Today, I went to a gathering of political activists up in Litchfield County. There were people there that have become good friends, people I was glad to see. I spoke about the hope and joy of civic involvement that I am seeing people in the Lamont campaign have.

I talked about one of the best pieces of campaign material I’ve seen in ages. Chris Murphy’s campaign handed out an eight by eleven piece of paper as the swag at the State Democratic Party fundraising dinner last Thursday night. It had ‘Chris Murphy for Congress’ circled with a dashed lines. The instructions spoke about cutting out the circle and taping a safety pin to it. It suggested using crayons or markers to color the cut-out, and the final instruction was ‘Enjoy!’

Man, it was beautiful. Fun, participatory democracy at its best.

A week ago, I went, as a blogger, to a fundraiser for Joe Courtney. I told Joe and his campaign staff that I loved his $5 bowling night. It was a sharp contrast to the $2000 bowling night his opponent had down in Washington. It was another great example of fun, participatory democracy at its best.

Kim and Fiona went to the aquarium while I went to the fundraiser. On the way home, we stopped at one of our favorite seafood restaurants. There was a band playing a great mix of all the sort of sounds you would expect, everything from Chicken Dance and probably a polka or two to some of the greatest hits from the fifties and sixties. Older folks were dancing as younger folks swallowed their steamers and beer.

As we sat there, four college kids came in. My guess is that each girl probably spent more money on shampoo for her long silky hair than Kim, Fiona and I were spending on our meal. The all American clean-cut boys matched them perfectly.

It was like a scene out of Mystic Pizza as the ambiance of the seafood joint hit them square in the face and then washed over them. They too, sat at their table, eating their seafood and drinking their beer. Kim commented about the joint being the perfect meeting place of the blue collar and the blue blood.

As we drove home, I told Fiona a story. She always wants a story in the car, especially if it is late in the evening and she is likely to fall asleep before we get home. She normally asks for a ghost story. The ghost story is a formula. A young girl goes on an adventure. She meets a scary ghost. She comes to understand the fear and become friends with the ghost. Perhaps that, too, is part of master narrative, or at least should be.

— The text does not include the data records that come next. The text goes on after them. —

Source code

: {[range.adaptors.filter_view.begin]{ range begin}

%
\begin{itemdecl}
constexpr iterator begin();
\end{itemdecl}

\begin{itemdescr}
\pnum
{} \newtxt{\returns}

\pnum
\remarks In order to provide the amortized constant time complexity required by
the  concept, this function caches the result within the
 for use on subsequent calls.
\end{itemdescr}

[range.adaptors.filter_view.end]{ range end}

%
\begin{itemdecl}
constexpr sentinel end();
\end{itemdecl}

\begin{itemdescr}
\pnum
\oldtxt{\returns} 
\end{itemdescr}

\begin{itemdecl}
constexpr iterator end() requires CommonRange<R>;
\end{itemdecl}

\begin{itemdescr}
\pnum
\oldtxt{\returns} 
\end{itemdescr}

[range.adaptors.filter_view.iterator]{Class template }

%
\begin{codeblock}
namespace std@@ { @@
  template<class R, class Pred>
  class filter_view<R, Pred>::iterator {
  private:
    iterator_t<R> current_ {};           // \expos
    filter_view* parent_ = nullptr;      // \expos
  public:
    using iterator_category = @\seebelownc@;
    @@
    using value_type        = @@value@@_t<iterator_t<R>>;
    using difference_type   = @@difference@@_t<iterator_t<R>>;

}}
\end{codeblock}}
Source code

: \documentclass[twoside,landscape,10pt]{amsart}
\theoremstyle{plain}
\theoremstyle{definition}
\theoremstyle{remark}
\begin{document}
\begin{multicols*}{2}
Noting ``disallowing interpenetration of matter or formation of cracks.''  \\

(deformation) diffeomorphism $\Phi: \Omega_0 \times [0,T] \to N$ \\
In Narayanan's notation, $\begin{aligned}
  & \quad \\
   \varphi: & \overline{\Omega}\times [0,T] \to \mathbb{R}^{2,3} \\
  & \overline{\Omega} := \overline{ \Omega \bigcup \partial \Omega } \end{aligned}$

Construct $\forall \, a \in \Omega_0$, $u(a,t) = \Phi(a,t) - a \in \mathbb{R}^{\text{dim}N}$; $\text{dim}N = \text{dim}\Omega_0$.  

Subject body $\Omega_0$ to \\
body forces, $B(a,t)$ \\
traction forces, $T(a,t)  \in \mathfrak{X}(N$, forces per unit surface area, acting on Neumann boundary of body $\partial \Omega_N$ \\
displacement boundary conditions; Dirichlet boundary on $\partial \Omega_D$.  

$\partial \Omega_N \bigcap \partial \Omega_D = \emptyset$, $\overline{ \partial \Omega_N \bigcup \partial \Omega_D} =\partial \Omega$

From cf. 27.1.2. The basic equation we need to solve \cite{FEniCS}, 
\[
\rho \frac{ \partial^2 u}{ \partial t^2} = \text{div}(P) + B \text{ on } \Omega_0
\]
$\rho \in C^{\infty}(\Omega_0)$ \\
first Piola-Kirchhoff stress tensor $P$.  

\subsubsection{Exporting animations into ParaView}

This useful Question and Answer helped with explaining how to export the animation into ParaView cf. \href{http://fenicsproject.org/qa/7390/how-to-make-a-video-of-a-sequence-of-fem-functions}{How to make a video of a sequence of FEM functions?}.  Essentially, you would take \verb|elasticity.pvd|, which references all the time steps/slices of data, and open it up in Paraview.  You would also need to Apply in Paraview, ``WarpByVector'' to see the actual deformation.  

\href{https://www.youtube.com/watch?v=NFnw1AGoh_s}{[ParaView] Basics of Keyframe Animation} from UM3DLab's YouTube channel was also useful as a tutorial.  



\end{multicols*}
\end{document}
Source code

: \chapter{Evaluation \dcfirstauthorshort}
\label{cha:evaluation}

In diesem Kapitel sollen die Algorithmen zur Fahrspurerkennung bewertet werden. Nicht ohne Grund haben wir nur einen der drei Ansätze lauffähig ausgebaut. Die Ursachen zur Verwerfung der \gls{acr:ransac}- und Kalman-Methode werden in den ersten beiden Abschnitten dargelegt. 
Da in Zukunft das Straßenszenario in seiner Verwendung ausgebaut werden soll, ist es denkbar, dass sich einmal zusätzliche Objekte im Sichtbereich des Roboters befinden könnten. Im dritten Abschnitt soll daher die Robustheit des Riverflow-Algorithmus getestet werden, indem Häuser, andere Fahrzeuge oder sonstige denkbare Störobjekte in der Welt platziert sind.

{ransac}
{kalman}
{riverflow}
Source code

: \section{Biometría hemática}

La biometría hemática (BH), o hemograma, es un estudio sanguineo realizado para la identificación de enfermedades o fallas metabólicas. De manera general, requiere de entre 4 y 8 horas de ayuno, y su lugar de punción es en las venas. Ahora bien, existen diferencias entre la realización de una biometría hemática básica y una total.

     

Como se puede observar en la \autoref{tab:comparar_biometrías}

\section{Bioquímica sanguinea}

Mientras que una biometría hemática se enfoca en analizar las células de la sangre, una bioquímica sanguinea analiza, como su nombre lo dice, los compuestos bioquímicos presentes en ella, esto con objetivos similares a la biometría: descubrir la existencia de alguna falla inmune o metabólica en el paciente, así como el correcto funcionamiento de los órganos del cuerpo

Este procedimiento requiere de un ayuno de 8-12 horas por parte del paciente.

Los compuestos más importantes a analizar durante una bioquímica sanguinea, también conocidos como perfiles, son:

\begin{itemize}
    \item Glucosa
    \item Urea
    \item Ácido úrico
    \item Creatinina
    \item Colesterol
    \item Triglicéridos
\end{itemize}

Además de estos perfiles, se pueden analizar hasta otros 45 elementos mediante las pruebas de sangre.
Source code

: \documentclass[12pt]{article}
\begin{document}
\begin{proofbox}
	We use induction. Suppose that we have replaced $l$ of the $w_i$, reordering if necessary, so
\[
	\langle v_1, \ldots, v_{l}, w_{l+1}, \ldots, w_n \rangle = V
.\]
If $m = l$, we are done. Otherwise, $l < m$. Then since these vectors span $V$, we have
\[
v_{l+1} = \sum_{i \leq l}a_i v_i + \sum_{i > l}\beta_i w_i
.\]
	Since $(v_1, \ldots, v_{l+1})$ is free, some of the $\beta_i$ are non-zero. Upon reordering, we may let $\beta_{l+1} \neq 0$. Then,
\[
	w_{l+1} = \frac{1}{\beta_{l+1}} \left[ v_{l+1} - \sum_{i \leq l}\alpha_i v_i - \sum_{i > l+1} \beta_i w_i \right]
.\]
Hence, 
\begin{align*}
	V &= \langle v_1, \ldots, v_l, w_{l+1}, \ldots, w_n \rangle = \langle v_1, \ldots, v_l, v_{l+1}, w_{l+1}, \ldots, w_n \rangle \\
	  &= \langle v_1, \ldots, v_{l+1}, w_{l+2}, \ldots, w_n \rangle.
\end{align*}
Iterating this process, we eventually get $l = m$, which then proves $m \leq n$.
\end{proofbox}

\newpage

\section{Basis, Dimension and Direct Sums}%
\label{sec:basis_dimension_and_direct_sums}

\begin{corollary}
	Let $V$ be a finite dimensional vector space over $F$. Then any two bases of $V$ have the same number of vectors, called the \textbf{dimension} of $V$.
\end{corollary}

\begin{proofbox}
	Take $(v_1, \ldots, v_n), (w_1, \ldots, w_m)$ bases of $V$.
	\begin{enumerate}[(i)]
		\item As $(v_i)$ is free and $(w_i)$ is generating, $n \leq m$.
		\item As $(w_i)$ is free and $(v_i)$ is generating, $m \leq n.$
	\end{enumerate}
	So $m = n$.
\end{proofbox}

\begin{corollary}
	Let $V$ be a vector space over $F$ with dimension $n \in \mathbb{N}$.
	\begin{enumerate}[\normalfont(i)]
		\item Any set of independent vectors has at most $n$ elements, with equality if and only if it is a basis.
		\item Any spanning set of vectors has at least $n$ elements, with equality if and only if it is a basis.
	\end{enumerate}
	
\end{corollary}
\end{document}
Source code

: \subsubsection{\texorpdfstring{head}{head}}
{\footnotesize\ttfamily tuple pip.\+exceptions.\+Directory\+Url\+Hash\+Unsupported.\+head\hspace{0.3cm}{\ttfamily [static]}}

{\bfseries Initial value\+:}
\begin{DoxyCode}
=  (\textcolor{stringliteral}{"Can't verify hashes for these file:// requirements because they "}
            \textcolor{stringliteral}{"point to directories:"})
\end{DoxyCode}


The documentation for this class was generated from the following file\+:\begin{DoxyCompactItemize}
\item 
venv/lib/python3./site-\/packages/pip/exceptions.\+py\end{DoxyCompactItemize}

Yet, Kim and I have grown weary of telling variations of that story, so I’ve been trying to bring in a new set of stories. As we drove home, I told Fiona about my childhood. I talked about working in the garden, and how if we were lucky, on those hot humid summer days, we would go to a lake for a swim. I talked about how often, late in the afternoon, a large thunderstorm would build. I told an idealized version of the story, idyllic, leaving out the fights between siblings and all the other tensions that were below the surface and that I, as a youngster, felt, but couldn’t name or describe. This too, perhaps, is part of the master narrative, both the idyllic and the unspoken.

So now, it is getting late. I’ve taken too much time away from my other duties. I’ll flip the pages and find out how parts of my story progress. I’ll find out if we do end up having to move and if so, what that looks like. I’ll find out if Kim and I can do stuff to help bring hope, joy and a sense of community back to the political process, if Ned, Chris, Joe and others can be the sort of candidates that help with this.

If it is any sort of morning in America right now, it is that part of the morning that seems darkest before the dawn. Yet the sun will rise again. We will rediscover the similitudes of the past, and remember our common humanity, or at least it’s life illusions I’ll recall.

For those of you in the Christian tradition, let’s have our Lenten reflection as we approach Easter.